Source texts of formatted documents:
================================

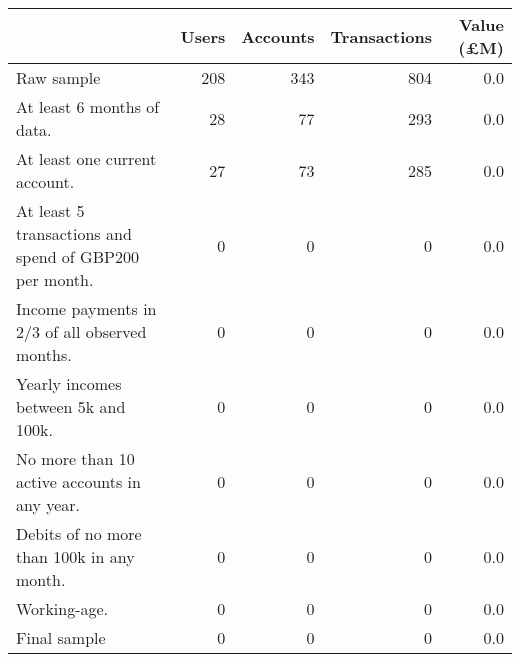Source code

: \begin{tabular}{lrrrr}
\toprule
                                                        & Users & Accounts & Transactions & Value (\pounds M) \\
\midrule
                                             Raw sample &   208 &      343 &          804 &               0.0 \\
                             At least 6 months of data. &    28 &       77 &          293 &               0.0 \\
                          At least one current account. &    27 &       73 &          285 &               0.0 \\
 At least 5 transactions and spend of GBP200 per month. &     0 &        0 &            0 &               0.0 \\
         Income payments in 2/3 of all observed months. &     0 &        0 &            0 &               0.0 \\
                    Yearly incomes between 5k and 100k. &     0 &        0 &            0 &               0.0 \\
           No more than 10 active accounts in any year. &     0 &        0 &            0 &               0.0 \\
              Debits of no more than 100k in any month. &     0 &        0 &            0 &               0.0 \\
                                           Working-age. &     0 &        0 &            0 &               0.0 \\
                                           Final sample &     0 &        0 &            0 &               0.0 \\
\bottomrule
\end{tabular}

================================

• To do
State the number of lines in the records that contain the string "least". Nothing else is needed.

• Solution for this task
3